What do we see in a seemingly extremely flat surface of a painting? What do we get into, surveying the elongated, crosswise, slanted colour strips? The answers to these questions define the utmost artistic asset of the young artist Tomasz Prymon, currently exhibited in Sandhofer Gallery.
Beholding Prymon’s thickly-painted pictures, we primarily grasp the expansion of colour. The intensive, overwhelming tone overflows the edges, taking in the adjacent walls of the gallery space. The colour is here both the expression of the thought of the artist himself, and the reflection of the viewer’s emotions. The main physical quality of the works are the long strips of colour, traversing the whole canvas either horizontally or vertically. At first glance, presumably flat and even, they subsequently reveal textural richness, the authentic spatial form. The multiplied lines convey a fragment of some greater, presumptively infinite whole.
At the same time, the artist embodies a scientist who makes use of human imperfect vision. Apparently, the author draws upon the scientific output of optics, physiology and psychology of visual perception. The fragmentary encoding of vast colour schemes, allows the spectator to get the impression of, the seemingly even and flat space, as mentioned above. The perfect, almost unnoticeable diversification of subtle tones on a big canvas, enables us to examine the details solely in close-up. However, it is only by looking at the whole at a greater distance that lets the spectator spot the intricacies and colour blends.

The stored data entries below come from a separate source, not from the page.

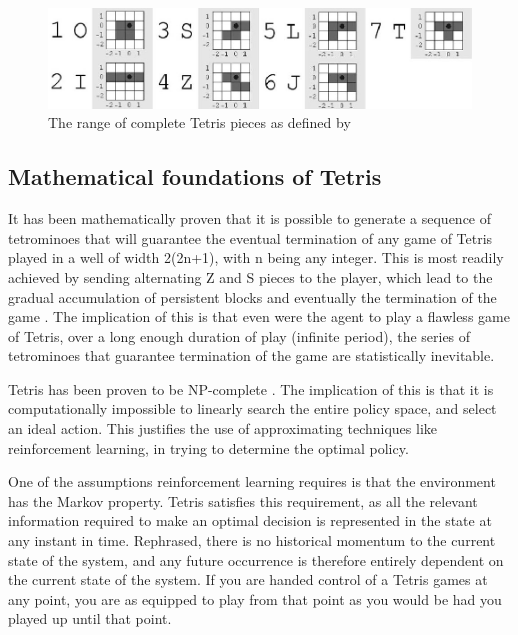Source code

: \documentclass{rucsthesis}
\begin{document}
\begin{figure}[h]
\centering
\includegraphics[width=\textwidth]{tetrisblocks.jpg}
\caption{The range of complete Tetris pieces as defined by \cite{tetstand}}
\label{fig:pieces}
\end{figure}

\subsection{Mathematical foundations of Tetris}

It has been mathematically proven \citep{mathproof,losetetris} that it is possible to generate a sequence of tetrominoes that will guarantee the eventual termination of any game of Tetris played in a well of width 2(2n+1), with n being any integer. This is most readily achieved by sending alternating Z and S pieces to the player, which lead to the gradual accumulation of persistent blocks and eventually the termination of the game \citep[Chpt. 5]{mathproof}. The implication of this is that even were the agent to play a flawless game of Tetris, over a long enough duration of play (infinite period), the series of tetrominoes that guarantee termination of the game are statistically inevitable.

Tetris has been proven to be NP-complete \citep{hardtet}. The implication of this is that it is computationally impossible to linearly search the entire policy space, and select an ideal action. This justifies the use of approximating techniques like reinforcement learning, in trying to determine the optimal policy.

One of the assumptions reinforcement learning requires is that the environment has the Markov property\citep{suttonbarto}. Tetris satisfies this requirement, as all the relevant information required to make an optimal decision is represented in the state at any instant in time. Rephrased, there is no historical momentum to the current state of the system, and any future occurrence is therefore entirely dependent on the current state of the system. If you are handed control of a Tetris games at any point, you are as equipped to play from that point as you would be had you played up until that point.
\end{document}
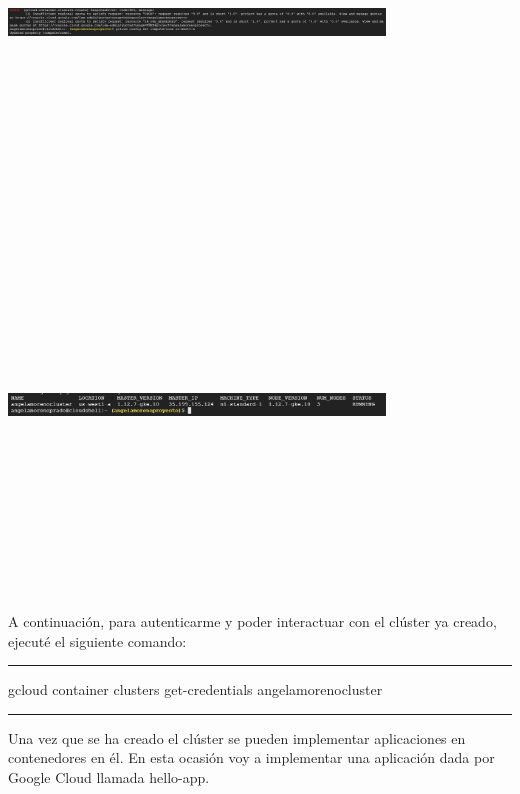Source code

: \documentclass[english,runningheads,a4paper]{llncs}[2018/03/10]
\newenvironment{nscenter}
 {\parskip=0pt\par\nopagebreak\centering}
 {\par\noindent\ignorespacesafterend}
\begin{document}
\begin{nscenter}
\includegraphics[width=10cm,height=10cm,keepaspectratio]{./Contenedores/Googlecloud/45.png}
\includegraphics[width=10cm,height=10cm,keepaspectratio]{./Contenedores/Googlecloud/46.png}
\end{nscenter}
\newline
A continuación, para autenticarme y poder interactuar con el clúster ya creado, 
ejecuté el siguiente comando:
\begin{nscenter}


\noindent\rule{10cm}{0.4pt}

gcloud container clusters get-credentials angelamorenocluster

\noindent\rule{10cm}{0.4pt}
\end{nscenter}
Una vez que se ha creado el clúster se pueden implementar aplicaciones en 
contenedores en él. En esta ocasión voy a implementar una aplicación dada por 
Google Cloud llamada hello-app.
\end{document}
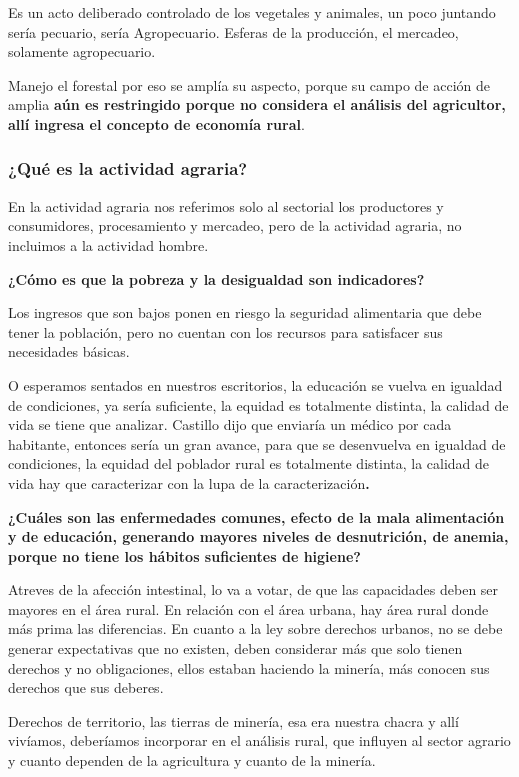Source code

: \documentclass[
  letterpaper,
  DIV=11,
  numbers=noendperiod]{scrartcl}
\begin{document}
Es un acto deliberado controlado de los vegetales y animales, un poco
juntando sería pecuario, sería Agropecuario. Esferas de la producción,
el mercadeo, solamente agropecuario.

Manejo el forestal por eso se amplía su aspecto, porque su campo de
acción de amplia \textbf{aún es restringido porque no considera el
análisis del agricultor, allí ingresa el concepto de economía rural}.

\hypertarget{quuxe9-es-la-actividad-agraria}{%
\subsubsection{¿Qué es la actividad
agraria?}\label{quuxe9-es-la-actividad-agraria}}

En la actividad agraria nos referimos solo al sectorial los productores
y consumidores, procesamiento y mercadeo, pero de la actividad agraria,
no incluimos a la actividad hombre.

\textbf{¿Cómo es que la pobreza y la desigualdad son indicadores?}

Los ingresos que son bajos ponen en riesgo la seguridad alimentaria que
debe tener la población, pero no cuentan con los recursos para
satisfacer sus necesidades básicas.

O esperamos sentados en nuestros escritorios, la educación se vuelva en
igualdad de condiciones, ya sería suficiente, la equidad es totalmente
distinta, la calidad de vida se tiene que analizar. Castillo dijo que
enviaría un médico por cada habitante, entonces sería un gran avance,
para que se desenvuelva en igualdad de condiciones, la equidad del
poblador rural es totalmente distinta, la calidad de vida hay que
caracterizar con la lupa de la caracterización\textbf{.}

\textbf{¿Cuáles son las enfermedades comunes, efecto de la mala
alimentación y de educación, generando mayores niveles de desnutrición,
de anemia, porque no tiene los hábitos suficientes de higiene?}

Atreves de la afección intestinal, lo va a votar, de que las capacidades
deben ser mayores en el área rural. En relación con el área urbana, hay
área rural donde más prima las diferencias. En cuanto a la ley sobre
derechos urbanos, no se debe generar expectativas que no existen, deben
considerar más que solo tienen derechos y no obligaciones, ellos estaban
haciendo la minería, más conocen sus derechos que sus deberes.

Derechos de territorio, las tierras de minería, esa era nuestra chacra y
allí vivíamos, deberíamos incorporar en el análisis rural, que influyen
al sector agrario y cuanto dependen de la agricultura y cuanto de la
minería.
\end{document}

The aspect of the imperfection of human vision and its implementation by the artist is best illustrated by pointillism ( Fr. pointiller – to point, stipple ), that is the neo-impressionistic technique of shaping up the form of a painting. In this mode, the picture is built upon filling it with thickly distributed dots and lines applied with the brush tip. To form an image, the dots and lines observed from the proper distance, simply need to merge in the eye of the viewer.
In his linear compositions the artist likes to make use of contrasting colour schemes. The colour strips blend cold blue with warm yellow shades. Frequently, the fusion appears to be really abrupt, but through more in-depth analysis of details, it comes forth as soft and subtle. As the horizon joining up the earth and sky, blurring the line between the sacred and profane. Such colour variety is achieved by Prymon also through the study of light whose efficient application results in the effect of near transcendental luminance.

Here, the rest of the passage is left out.